_Data records_:
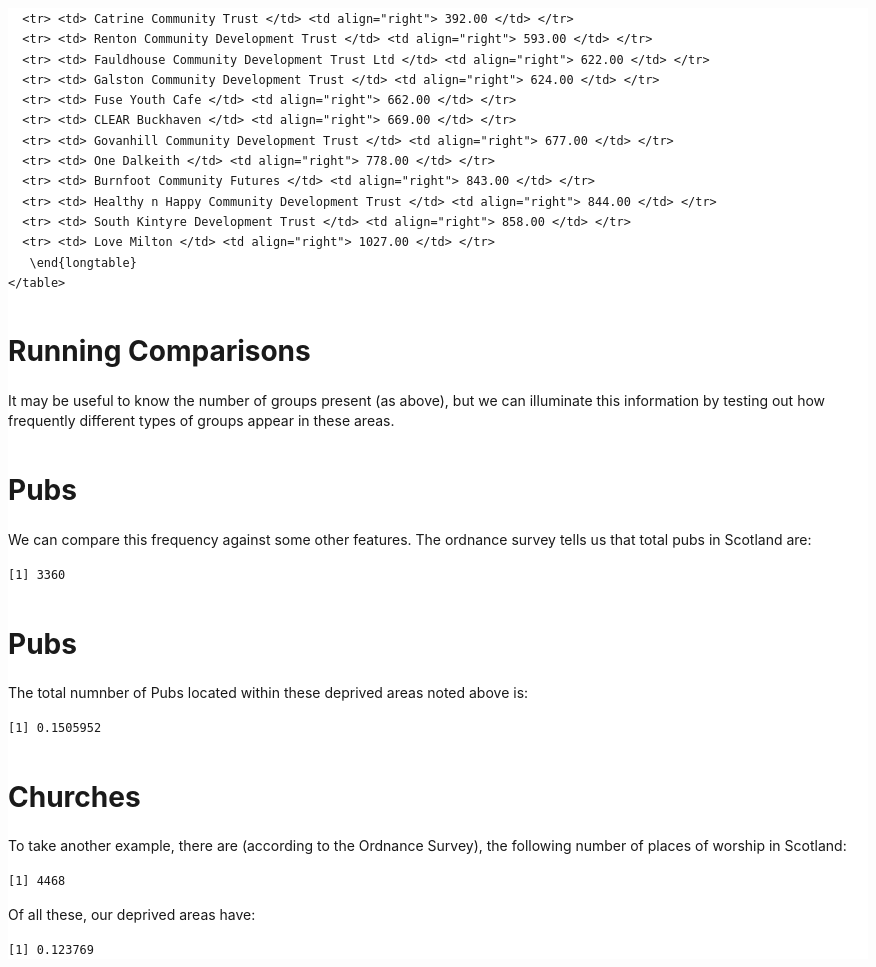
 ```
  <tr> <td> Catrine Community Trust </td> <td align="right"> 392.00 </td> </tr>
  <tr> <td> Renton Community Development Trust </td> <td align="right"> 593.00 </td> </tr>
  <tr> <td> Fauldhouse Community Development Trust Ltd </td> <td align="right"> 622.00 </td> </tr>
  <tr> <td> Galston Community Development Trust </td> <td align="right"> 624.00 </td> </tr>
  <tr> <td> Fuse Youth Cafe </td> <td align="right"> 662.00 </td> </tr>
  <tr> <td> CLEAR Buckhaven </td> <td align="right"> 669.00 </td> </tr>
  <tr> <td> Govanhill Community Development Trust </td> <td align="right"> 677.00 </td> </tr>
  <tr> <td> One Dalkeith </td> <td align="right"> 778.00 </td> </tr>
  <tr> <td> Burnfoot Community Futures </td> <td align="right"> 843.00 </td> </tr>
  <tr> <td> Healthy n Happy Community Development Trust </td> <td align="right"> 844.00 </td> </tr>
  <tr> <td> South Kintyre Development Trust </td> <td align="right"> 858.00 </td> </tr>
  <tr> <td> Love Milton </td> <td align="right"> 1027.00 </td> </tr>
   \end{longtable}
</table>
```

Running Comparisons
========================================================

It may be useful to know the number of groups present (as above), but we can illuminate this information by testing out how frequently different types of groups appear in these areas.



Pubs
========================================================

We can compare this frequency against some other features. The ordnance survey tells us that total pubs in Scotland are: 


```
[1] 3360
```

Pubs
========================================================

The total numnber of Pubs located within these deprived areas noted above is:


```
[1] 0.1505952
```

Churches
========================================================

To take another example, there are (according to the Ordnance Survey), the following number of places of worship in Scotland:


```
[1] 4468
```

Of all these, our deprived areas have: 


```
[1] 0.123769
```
---
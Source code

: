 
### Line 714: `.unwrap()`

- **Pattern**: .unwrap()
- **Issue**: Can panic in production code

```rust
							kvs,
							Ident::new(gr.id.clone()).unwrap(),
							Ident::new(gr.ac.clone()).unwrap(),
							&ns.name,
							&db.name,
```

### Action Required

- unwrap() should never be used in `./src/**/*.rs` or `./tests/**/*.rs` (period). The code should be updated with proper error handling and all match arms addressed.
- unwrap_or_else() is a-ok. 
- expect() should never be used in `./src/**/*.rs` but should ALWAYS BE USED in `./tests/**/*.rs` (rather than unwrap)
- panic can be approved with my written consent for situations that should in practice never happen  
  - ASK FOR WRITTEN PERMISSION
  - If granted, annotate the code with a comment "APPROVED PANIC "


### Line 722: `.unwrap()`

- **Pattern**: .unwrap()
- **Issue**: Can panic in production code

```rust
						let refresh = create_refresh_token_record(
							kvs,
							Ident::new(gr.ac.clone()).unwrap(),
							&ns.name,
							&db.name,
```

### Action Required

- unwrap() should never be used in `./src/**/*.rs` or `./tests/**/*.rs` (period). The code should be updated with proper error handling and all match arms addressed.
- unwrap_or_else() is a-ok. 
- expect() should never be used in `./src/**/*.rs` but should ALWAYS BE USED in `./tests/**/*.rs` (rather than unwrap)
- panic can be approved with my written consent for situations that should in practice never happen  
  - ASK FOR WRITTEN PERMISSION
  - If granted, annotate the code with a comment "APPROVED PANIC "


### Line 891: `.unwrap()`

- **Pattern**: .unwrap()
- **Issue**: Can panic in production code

_About this exercise_: Wherever the string "areas" appears in a line of the records, copy that line.

_Your solution_:
It may be useful to know the number of groups present (as above), but we can illuminate this information by testing out how frequently different types of groups appear in these areas.
The total numnber of Pubs located within these deprived areas noted above is:
Of all these, our deprived areas have: 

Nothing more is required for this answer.